+1
The reputards just can't handle the truth. Obama cleaned up the mess that Bush43 and Dick Cheney left behind and got the USA out of the steepest recession since the Great Depression of 1929'.
Originally Posted by adav8s28
BAHHAAAAAAA
WRONG!
but keep posting that lie all you want. we all know the truth.
like FDR and the Great Depression, Obama actually stalled out recovery post 2008.
https://www.forbes.com/sites/briando.../#38f8eeef6076
The Worst Economic Crisis Since When?
Brian Domitrovic Contributor
Swell Gross Domestic Product report the other day. The economy shrank by a tenth of a point.
Shrank. We’re supposed to be recovering from a very low base, the Great Recession and all that. We can’t even get a positive number?
Negative quarterly GDP used to never happen. From late 1982 through 2000, it occurred twice, two dips in succession in 1990-91. But for 32 quarters in a row before late 1990, and for 39 in succession after early 1991, the GDP reports were all positive. Then from 2001 till 2008, we had another run of 25 consecutive positive quarters.
Since 2008? Six down quarters. Three of them under President Bush, three under Obama. We only had four down increments total from 1982-2007, a quarter century. That’s one of the reasons we call that notable period “The Great Moderation.”
This rough beast we’ve been enduring since 2008 surely must be “the worst economic downturn since the Great Depression”—as President Obama put it in his interminable stump speech of campaign 2012.

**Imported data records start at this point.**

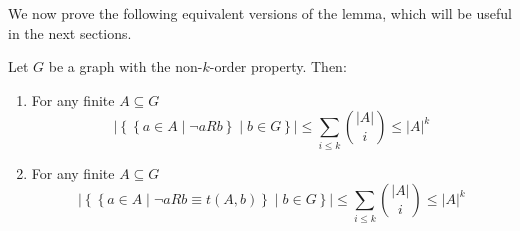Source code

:    We now prove the following equivalent versions of the lemma, which will be useful in the next sections.

    \corollary[Claim 2.6.1]\label{itm:2.6.1}
        Let $G$ be a graph with the non-$k$-order property.
        Then:
        \begin{enumerate}
            \item\label{itm:2.6.1.1} For any finite $A \subseteq G$
                $$
                    \left|\left\{ \left\{ a \in A \mid \neg a R b \right\} \mid b \in G \right\} \right|
                        \leq \sum_{i \leq k} \binom{|A|}{i} \leq |A|^k
                $$
            \item\label{itm:2.6.1.2} For any finite $A \subseteq G$
                $$
                    \left|\left\{ \left\{ a \in A \mid \neg a R b \equiv t(A,b) \right\} \mid b \in G \right\} \right|
                        \leq \sum_{i \leq k} \binom{|A|}{i} \leq |A|^k
                $$
        \end{enumerate}
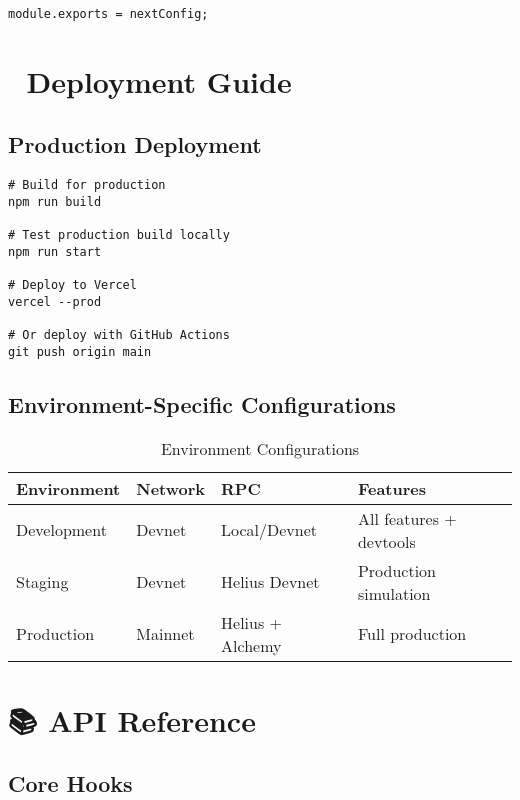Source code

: \documentclass[11pt,a4paper]{article}
\begin{document}
\begin{lstlisting}[style=typescript, caption=Next.js Configuration for Performance]
module.exports = nextConfig;
\end{lstlisting}

\section{🚀 Deployment Guide}

\subsection{Production Deployment}

\begin{lstlisting}[style=bash, caption=Production Build and Deployment]
# Build for production
npm run build

# Test production build locally
npm run start

# Deploy to Vercel
vercel --prod

# Or deploy with GitHub Actions
git push origin main
\end{lstlisting}

\subsection{Environment-Specific Configurations}

\begin{table}[h]
\centering
\begin{tabular}{|l|l|l|l|}
\hline
\textbf{Environment} & \textbf{Network} & \textbf{RPC} & \textbf{Features} \\
\hline
Development & Devnet & Local/Devnet & All features + devtools \\
\hline
Staging & Devnet & Helius Devnet & Production simulation \\
\hline
Production & Mainnet & Helius + Alchemy & Full production \\
\hline
\end{tabular}
\caption{Environment Configurations}
\end{table}

\section{📚 API Reference}

\subsection{Core Hooks}
\end{document}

Certainly the “Great Recession” has no precedent since 1982. But before then? There were five down quarters in the brutal recession of 1980-82, as there were in the recession that gave “stagflation” its name, 1973-75. And in both 1973-75 and 1980-82, there was mammoth inflation, on the order of 25-30%.
The worst these periods saw in terms of “free-fall” (we always hear that the economy was in “free-fall” when this president took office in 2009) was about 2.6%. After the fifth negative quarter of the Great Recession, five months into Obama’s term, the total decline was 4.6%.
Then again, GDP fell 14% after World War II, from 1944 to 1947, a period comfortably after the Great Depression of the 1930s. And from 1956-60, there were six quarters of GDP declines along with a trough at one point of 3.7%.
What case is there that ours is the worst downturn since the Great Depression? If you look at 2008-09, the
locus classicus of the Great Recession, you see no more quarterly GDP declines than in any number of pre-Great Moderation recessions. The trough in ’09 was a little deeper than in the other cases, though not by much, but only going back to 1944-47, as opposed to the Great Depression.
Moreover, the stagflation-era recessions of the 1970s and 1980s, while slightly more moderate in terms of the growth losses, had the nasty side effect of inflation, which has been absent in our own time. Can you imagine if our 25 million under- and unemployed throughout this crisis had to deal with double-digit inflation every year? There might have been a government-cheese boom—as there was in the great recession of the early 1980s.
The case that the 2008-09 event was the worst economic crisis since the Great Depression is not strong. There is not a compelling reason to say it was worse than 1973-75 or 1980-82. Certain of its hallmarks were also present in 1956-60. And the GDP drop after World War II was far bigger than the one we recently endured. Its saving grace was that the decline was largely confined government spending, with the real sector recovering well.
And yet…there is something about the crisis of our own day that is especially bad. It has lasted so long. The five down quarters came and went quickly, in a six quarter span, 2008-2009. What then
followed was uniquely poor: three-and-a-half years of 2.0% growth. In the three-and-a-half years after both the 1973-75 and 1980-1982 runs of five negative quarters, growth was 5.1%. Growth was also as big after the deep recessions of the late 1940s and 1950s.
Considering in sum the Great Recession of 2008-09 along with the recovery that has ensued, it is correct to say that it’s been the worst downturn since the Great Depression. However, there was no reason to say this before President Obama was well into his term of office. 2008-09 was too similar to any number of experiences since the 1930s.
Only when Obama’s recovery generated such weak numbers quarter after quarter beginning in summer 2009, culminating now in a negative quarter in an apparent season of expansion, did it become tenable to call our experience inferior to any since the Great Depression. That the president made this his tag line on the stump last year, implying that he had nothing to do with causing the problem, that the whole thing was “inherited,” was quite a play. For the worst downturn since the Great Depression only became so with Obamanomics.